WORK INSTRUCTION — If a line below contains the string "lawmaker", copy it out.

DATA FOR ANALYSIS —

+++++

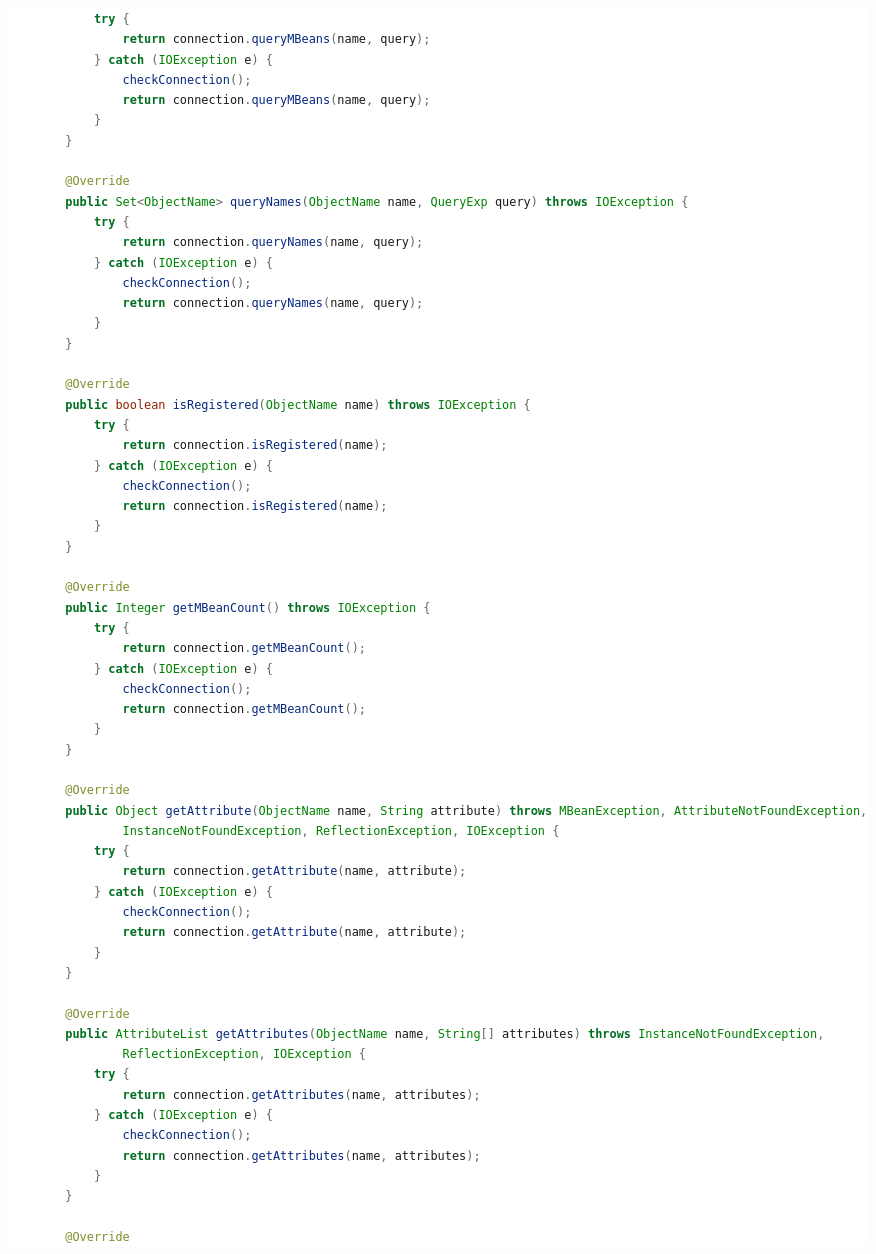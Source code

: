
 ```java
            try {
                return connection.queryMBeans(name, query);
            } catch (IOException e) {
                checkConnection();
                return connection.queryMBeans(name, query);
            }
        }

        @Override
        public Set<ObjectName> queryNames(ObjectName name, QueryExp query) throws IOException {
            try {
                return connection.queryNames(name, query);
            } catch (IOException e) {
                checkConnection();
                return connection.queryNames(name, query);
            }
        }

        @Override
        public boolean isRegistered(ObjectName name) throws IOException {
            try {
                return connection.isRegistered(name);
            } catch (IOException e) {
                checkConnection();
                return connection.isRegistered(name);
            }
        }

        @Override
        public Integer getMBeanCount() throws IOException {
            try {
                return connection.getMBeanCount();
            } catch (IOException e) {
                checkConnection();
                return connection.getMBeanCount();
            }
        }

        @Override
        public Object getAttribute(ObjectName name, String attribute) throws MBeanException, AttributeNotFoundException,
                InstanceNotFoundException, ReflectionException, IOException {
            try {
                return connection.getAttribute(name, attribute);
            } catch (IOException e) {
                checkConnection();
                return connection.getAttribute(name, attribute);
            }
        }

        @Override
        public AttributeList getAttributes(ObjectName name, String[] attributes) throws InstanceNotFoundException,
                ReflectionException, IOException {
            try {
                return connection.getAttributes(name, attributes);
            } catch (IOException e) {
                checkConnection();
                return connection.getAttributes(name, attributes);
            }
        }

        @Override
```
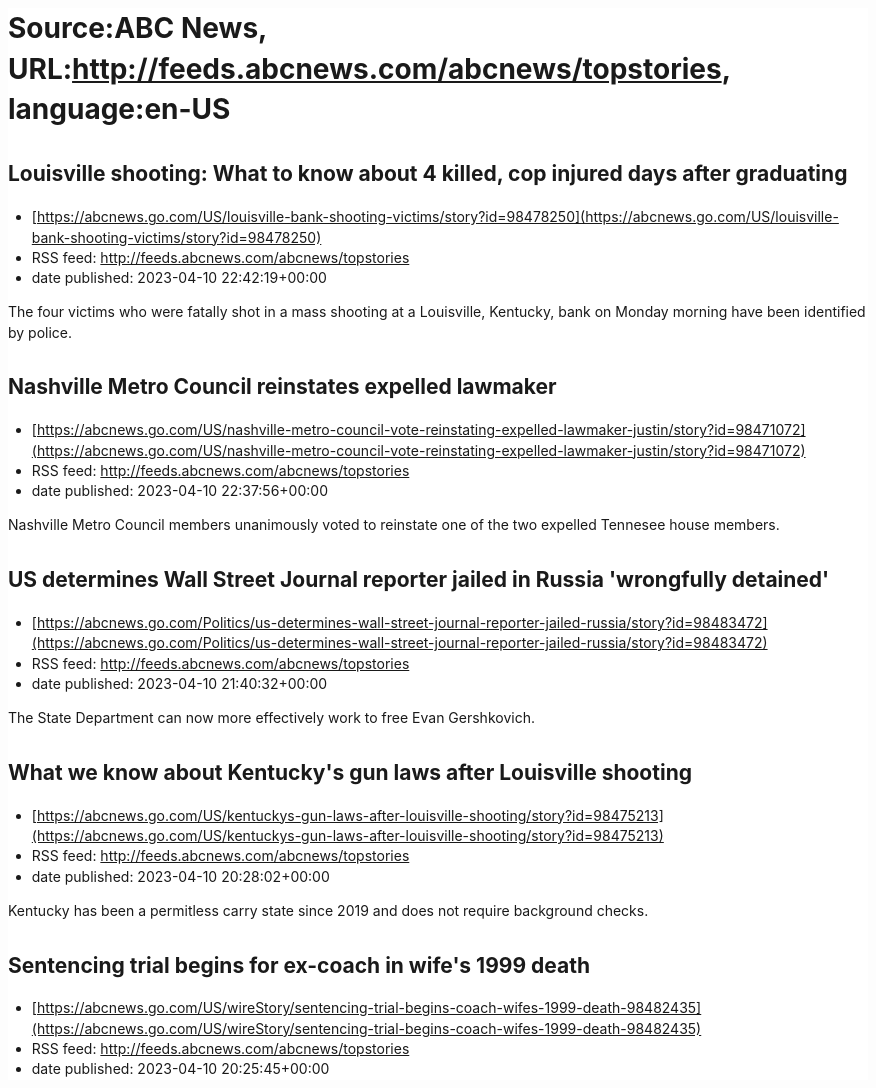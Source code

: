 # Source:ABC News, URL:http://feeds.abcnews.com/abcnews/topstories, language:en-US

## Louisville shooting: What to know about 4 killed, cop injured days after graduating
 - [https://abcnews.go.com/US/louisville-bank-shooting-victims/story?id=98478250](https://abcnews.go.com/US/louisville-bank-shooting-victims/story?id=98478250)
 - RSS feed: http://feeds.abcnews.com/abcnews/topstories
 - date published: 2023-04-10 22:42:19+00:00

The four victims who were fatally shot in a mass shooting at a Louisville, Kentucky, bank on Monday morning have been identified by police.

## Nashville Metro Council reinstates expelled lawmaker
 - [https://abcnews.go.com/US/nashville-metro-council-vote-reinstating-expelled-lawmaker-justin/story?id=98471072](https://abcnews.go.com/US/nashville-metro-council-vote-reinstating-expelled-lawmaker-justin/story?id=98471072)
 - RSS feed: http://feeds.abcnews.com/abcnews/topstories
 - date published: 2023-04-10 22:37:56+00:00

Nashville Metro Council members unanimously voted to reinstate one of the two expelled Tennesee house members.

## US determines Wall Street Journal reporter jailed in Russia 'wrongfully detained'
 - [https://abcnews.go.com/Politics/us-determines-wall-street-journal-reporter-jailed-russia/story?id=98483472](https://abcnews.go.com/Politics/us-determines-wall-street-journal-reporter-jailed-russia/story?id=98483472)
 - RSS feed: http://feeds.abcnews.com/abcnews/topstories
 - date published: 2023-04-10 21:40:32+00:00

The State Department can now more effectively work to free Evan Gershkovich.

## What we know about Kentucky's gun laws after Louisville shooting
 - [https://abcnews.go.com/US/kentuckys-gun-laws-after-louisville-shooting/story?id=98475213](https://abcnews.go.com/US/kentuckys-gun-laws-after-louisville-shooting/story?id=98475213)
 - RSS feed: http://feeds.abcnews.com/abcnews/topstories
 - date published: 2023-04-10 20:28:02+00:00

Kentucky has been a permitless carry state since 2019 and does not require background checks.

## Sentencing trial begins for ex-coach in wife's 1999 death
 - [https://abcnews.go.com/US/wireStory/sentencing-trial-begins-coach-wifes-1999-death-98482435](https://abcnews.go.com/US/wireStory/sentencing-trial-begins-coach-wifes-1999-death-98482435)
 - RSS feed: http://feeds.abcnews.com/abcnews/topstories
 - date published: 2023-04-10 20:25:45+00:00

+++++

FINISHED TASK —
## Nashville Metro Council reinstates expelled lawmaker
 - [https://abcnews.go.com/US/nashville-metro-council-vote-reinstating-expelled-lawmaker-justin/story?id=98471072](https://abcnews.go.com/US/nashville-metro-council-vote-reinstating-expelled-lawmaker-justin/story?id=98471072)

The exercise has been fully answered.